The initiative to legalize an effective traditional medicine, if practiced, would promote a formal, legal and scientific traditional medication within the country's health sector to cure hundreds of people suffering physical and mental ailment, or diseases which are too hard to be healed by modern medicines.
During one of his few days stay in China, an Afghan head of Mora Hospital, Dr. Azizullah Amir, was inspired by a real physical therapy of some special Chinese traditional medicines as suggested by many of his visited museums and drug-stores prescribing legal, official and scientific medicines produced from various types of herbs and plants.
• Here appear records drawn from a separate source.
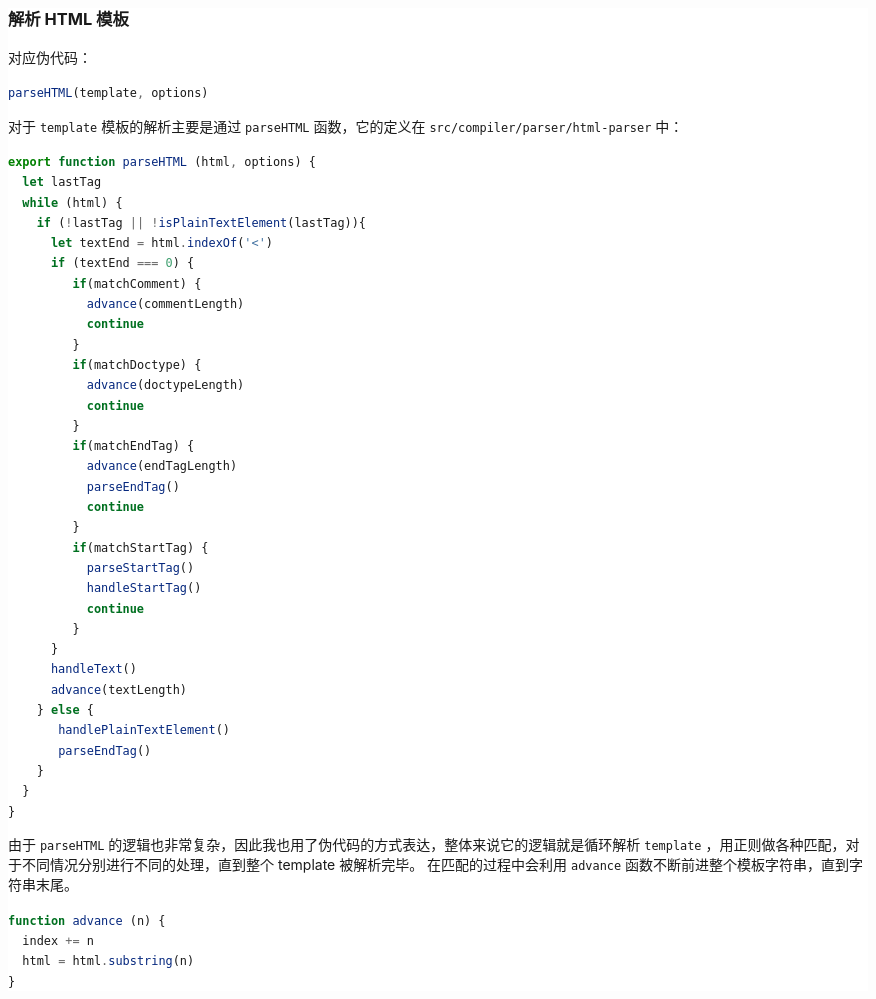 ### 解析 HTML 模板

对应伪代码：

```js
parseHTML(template, options)
```

对于 `template` 模板的解析主要是通过 `parseHTML` 函数，它的定义在 `src/compiler/parser/html-parser` 中：

```js
export function parseHTML (html, options) {
  let lastTag
  while (html) {
    if (!lastTag || !isPlainTextElement(lastTag)){
      let textEnd = html.indexOf('<')
      if (textEnd === 0) {
         if(matchComment) {
           advance(commentLength)
           continue
         }
         if(matchDoctype) {
           advance(doctypeLength)
           continue
         }
         if(matchEndTag) {
           advance(endTagLength)
           parseEndTag()
           continue
         }
         if(matchStartTag) {
           parseStartTag()
           handleStartTag()
           continue
         }
      }
      handleText()
      advance(textLength)
    } else {
       handlePlainTextElement()
       parseEndTag()
    }
  }
}
```
由于 `parseHTML` 的逻辑也非常复杂，因此我也用了伪代码的方式表达，整体来说它的逻辑就是循环解析 `template` ，用正则做各种匹配，对于不同情况分别进行不同的处理，直到整个 template 被解析完毕。
在匹配的过程中会利用 `advance` 函数不断前进整个模板字符串，直到字符串末尾。

```js
function advance (n) {
  index += n
  html = html.substring(n)
}
```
"We want to do something new, especially in Afghanistan, in partnership with the Chinese traditional medicine practitioners to promote Chinese Traditional Medicine (TCM) in Afghanistan," Amir, founder and chief of Mora Hospital, told Xinhua in an interview, adding that he was fully determined to do that.
Though it is still a theory, Amir was confident that he could put it into practice in his country, rich with medicinal herbs, in a partnership with Chinese experts interested in investment to development the folk remedy.
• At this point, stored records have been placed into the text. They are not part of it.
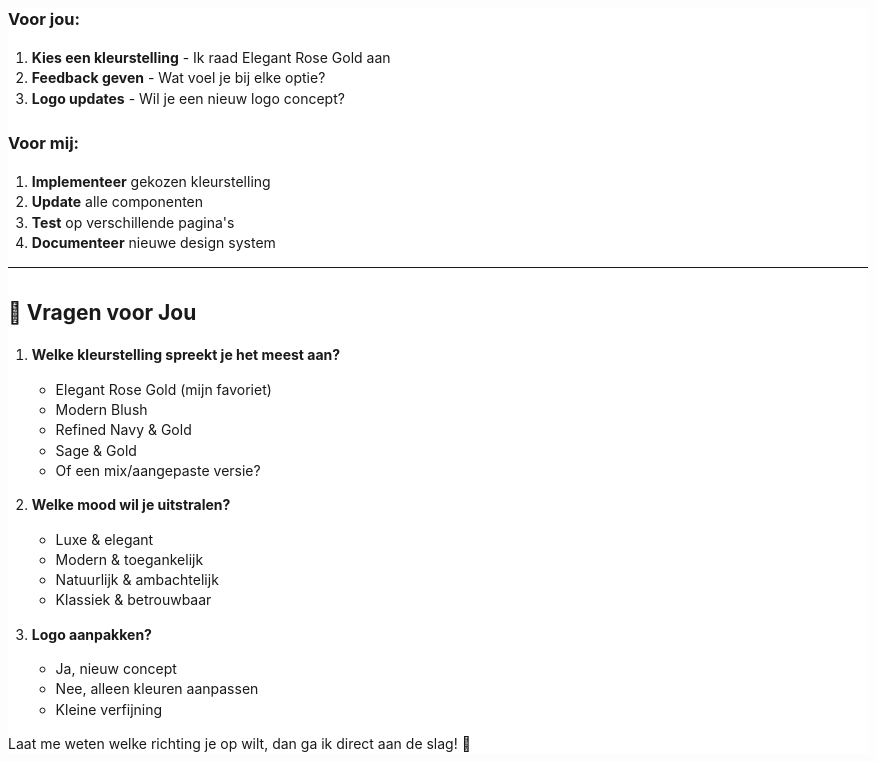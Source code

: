 ### Voor jou:
1. **Kies een kleurstelling** - Ik raad Elegant Rose Gold aan
2. **Feedback geven** - Wat voel je bij elke optie?
3. **Logo updates** - Wil je een nieuw logo concept?

### Voor mij:
1. **Implementeer** gekozen kleurstelling
2. **Update** alle componenten
3. **Test** op verschillende pagina's
4. **Documenteer** nieuwe design system

---

## 🤔 Vragen voor Jou

1. **Welke kleurstelling spreekt je het meest aan?**
   - Elegant Rose Gold (mijn favoriet)
   - Modern Blush
   - Refined Navy & Gold
   - Sage & Gold
   - Of een mix/aangepaste versie?

2. **Welke mood wil je uitstralen?**
   - Luxe & elegant
   - Modern & toegankelijk
   - Natuurlijk & ambachtelijk
   - Klassiek & betrouwbaar

3. **Logo aanpakken?**
   - Ja, nieuw concept
   - Nee, alleen kleuren aanpassen
   - Kleine verfijning

Laat me weten welke richting je op wilt, dan ga ik direct aan de slag! 🎨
It is possible to reach the goal, as people have once been familiar with such a remedy, in the course of history, when there were no modern hospitals or the current up-to-date medicines, but how could soon develop and replace it with the once badly and illegally used such method in the name of Tababat-e-Unani or Greek Medication, in a country, with people of lower information about which one could alleviate their pains.
"It is very easy, we want to invest in this field in cooperation with Chinese specialists, work in cooperation with the Ministry of Public Health, import the needed laboratories from China first, and then launch awareness programs among the people to refrain from using poor so-called herbal medicines, illegally sold along the streets and some other stores," said Amir who hoped he would reach the target.
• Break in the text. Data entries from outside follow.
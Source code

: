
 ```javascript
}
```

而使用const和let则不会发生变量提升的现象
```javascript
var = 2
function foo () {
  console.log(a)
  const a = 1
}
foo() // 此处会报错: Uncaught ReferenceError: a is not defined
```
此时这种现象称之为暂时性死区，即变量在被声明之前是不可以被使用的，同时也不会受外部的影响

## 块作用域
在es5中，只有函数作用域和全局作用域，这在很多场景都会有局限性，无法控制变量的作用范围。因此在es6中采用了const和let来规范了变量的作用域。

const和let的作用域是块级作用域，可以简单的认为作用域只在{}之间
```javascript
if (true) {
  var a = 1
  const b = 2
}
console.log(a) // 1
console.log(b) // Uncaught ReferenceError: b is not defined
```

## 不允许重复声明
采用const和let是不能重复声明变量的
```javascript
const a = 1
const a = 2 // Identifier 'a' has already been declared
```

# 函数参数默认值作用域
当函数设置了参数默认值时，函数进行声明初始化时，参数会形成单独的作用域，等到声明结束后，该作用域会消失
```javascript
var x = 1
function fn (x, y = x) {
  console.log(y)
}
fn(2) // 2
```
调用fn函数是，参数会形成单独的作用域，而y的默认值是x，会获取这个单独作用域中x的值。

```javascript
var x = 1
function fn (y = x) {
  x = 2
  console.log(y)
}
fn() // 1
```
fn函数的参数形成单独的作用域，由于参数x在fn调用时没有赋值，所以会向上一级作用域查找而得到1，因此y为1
While visiting China, the Afghan physician said he had also heard from the Chinese people about how pharmacies in their country produced high-quality medicinal herbs, how the traditional remedy could prove with higher effective and lower side-effects and how traditional practitioners could cure people with physical and mental conditions through acupuncture and physiotherapy systems.
Amir has found that Chinese people have their own initiated medicinal technique, so he wanted to establish the traditional healing (Chinese Traditional Medicine) as a new health department of his hospital.